In builds of Trilinos with cuda/10.1.05 and Kokkos_ENABLE_CUDA_UVM=OFF the following Stokhos unit tests failed:

  160 - Stokhos_TpetraCrsMatrixUQPCEUnitTest_Cuda_MPI_4 (Failed)
  172 - Stokhos_TpetraCrsMatrixMPVectorUnitTest_Cuda_MPI_4 (Failed)
  177 - Stokhos_Linear2D_Diffusion_PCE_Example_MPI_2 (Failed)
  178 - Stokhos_Linear2D_Diffusion_PCE_Interlaced_Example_MPI_2 (Failed)
  180 - Stokhos_Linear2D_Diffusion_PCE_NOX_Example_MPI_2 (Failed)
  181 - Stokhos_Linear2D_Diffusion_GMRES_Mean_Based_MPI_2 (Failed)
  182 - Stokhos_Linear2D_Diffusion_GMRES_AGS_MPI_2 (Failed)
  183 - Stokhos_Linear2D_Diffusion_CG_AGS_MPI_2 (Failed)
  184 - Stokhos_Linear2D_Diffusion_GMRES_GS_MPI_2 (Failed)
  185 - Stokhos_Linear2D_Diffusion_GMRES_AJ_MPI_2 (Failed)
  186 - Stokhos_Linear2D_Diffusion_GMRES_KP_MPI_2 (Failed)
  187 - Stokhos_Linear2D_Diffusion_GS_MPI_2 (Failed)
  188 - Stokhos_Linear2D_Diffusion_JA_MPI_2 (Failed)
  189 - Stokhos_Linear2D_Diffusion_LN_MPI_2 (Failed)
  190 - Stokhos_Linear2D_Diffusion_GSLN_MPI_2 (Failed)
  191 - Stokhos_Linear2D_Diffusion_GMRES_FA_MPI_2 (Failed)
  192 - Stokhos_Linear2D_Diffusion_GMRES_KL_MPI_2 (Failed)
  193 - Stokhos_Linear2D_Diffusion_GMRES_KLR_MPI_2 (Failed)
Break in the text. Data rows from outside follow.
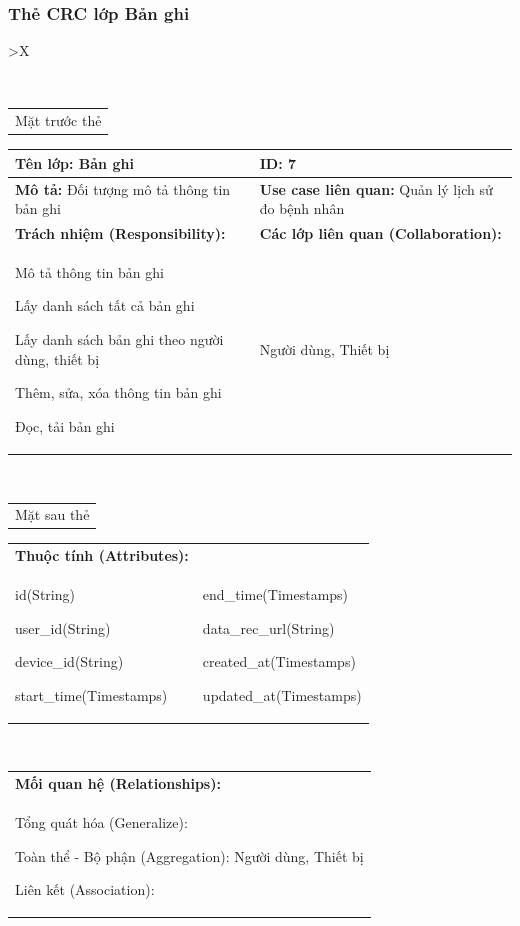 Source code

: \subsubsection{Thẻ CRC lớp Bản ghi}
  \begin{xltabular}{\textwidth}{
    >{\centering\arraybackslash}X 
  }
  \caption{\bfseries \fontsize{12pt}{0pt}\selectfont Thẻ CRC lớp Bản ghi}
  \\
  \begin{tabularx}{0.9\textwidth}{X}
    Mặt trước thẻ
  \end{tabularx}
  \begin{tabularx}{0.9\textwidth}{|X|X|}
    \hline
    \textbf{Tên lớp:} Bản ghi & \textbf{ID:} 7 \\
    \hline
    \textbf{Mô tả:} Đối tượng mô tả thông tin bản ghi & \textbf{Use case liên quan:} Quản lý lịch sử đo bệnh nhân \\
    \hline
    \textbf{Trách nhiệm (Responsibility):} & \textbf{Các lớp liên quan (Collaboration):} \\
    Mô tả thông tin bản ghi 

    Lấy danh sách tất cả bản ghi

    Lấy danh sách bản ghi theo người dùng, thiết bị

    Thêm, sửa, xóa thông tin bản ghi

    Đọc, tải bản ghi
    & 
    Người dùng, Thiết bị
    \\
    \hline
  \end{tabularx}
  \\ 
  \begin{tabularx}{0.9\textwidth}{X}
    Mặt sau thẻ
  \end{tabularx}
  \begin{tabularx}{0.9\textwidth}{|X|X|}
    \hline
    \textbf{Thuộc tính (Attributes):} & \\
    id(String) 
    
    user\_id(String)

    device\_id(String)

    start\_time(Timestamps)
    & 
    end\_time(Timestamps) 
    
    data\_rec\_url(String) 
    
    created\_at(Timestamps)

    updated\_at(Timestamps)
    \\
    \hline
  \end{tabularx}
  \\     
  \begin{tabularx}{0.9\textwidth}{|X|}
    \textbf{Mối quan hệ (Relationships):} \\
    Tổng quát hóa (Generalize):  

    Toàn thể - Bộ phận (Aggregation): Người dùng, Thiết bị
    
    Liên kết (Association):  
    \\
    \hline
  \end{tabularx}
  \end{xltabular}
In the aStokhos_TpetraCrsMatrixUQPCEUnitTest_Cuda_MPI_4 test, the following error output was emitted:

...
7. Tpetra_CrsMatrix_PCE_DS_default_local_ordinal_type_default_global_ordinal_type_CudaWrapperNode_Flatten_UnitTest ... Kokkos::View ERROR: attempt to access inaccessible memory space
Backtrace:
Kokkos::View ERROR: attempt to access inaccessible memory space
...

Steps to Reproduce

  1. SHA1: e061ffc182ade4040e0743cd9ff988d9f87ded5b
  2. Configure script: Weaver testbed rhel7W queue
export ATDM_CONFIG_REGISTER_CUSTOM_CONFIG_DIR=${TRILINOS_DIR}/cmake/std/atdm/contributed/weaver
source ${TRILINOS_DIR}/cmake/std/atdm/load-env.sh weaver-cuda-10.1-opt
export ATDM_CONFIG_USE_NINJA=OFF
unset CUDA_LAUNCH_BLOCKING

# Configure
cmake \
 -G"Unix Makefiles" \
 -DTrilinos_CONFIGURE_OPTIONS_FILE:STRING=cmake/std/atdm/ATDMDevEnv.cmake \
 -DCMAKE_INSTALL_PREFIX="${PWD}/install" \
 -DCMAKE_CXX_STANDARD="14" \
 -DCMAKE_CXX_FLAGS="-pedantic -Wall" \
 -DTrilinos_ENABLE_TESTS=OFF \
 -DTrilinos_ENABLE_ALL_PACKAGES=OFF \
 -DKokkos_ENABLE_CUDA_UVM=OFF \
 -DTrilinos_ENABLE_MueLu=ON \
 -DTrilinos_ENABLE_Stokhos=ON \
 -DStokhos_ENABLE_TESTS=ON \
$TRILINOS_DIR

ndellingwood avatar Aug 15 '22 20:08 ndellingwood

Unfortunately, I don't think there has been any attempt to make Stokhos work with UVM disabled. It is unclear how much work would be involved in making it work without UVM.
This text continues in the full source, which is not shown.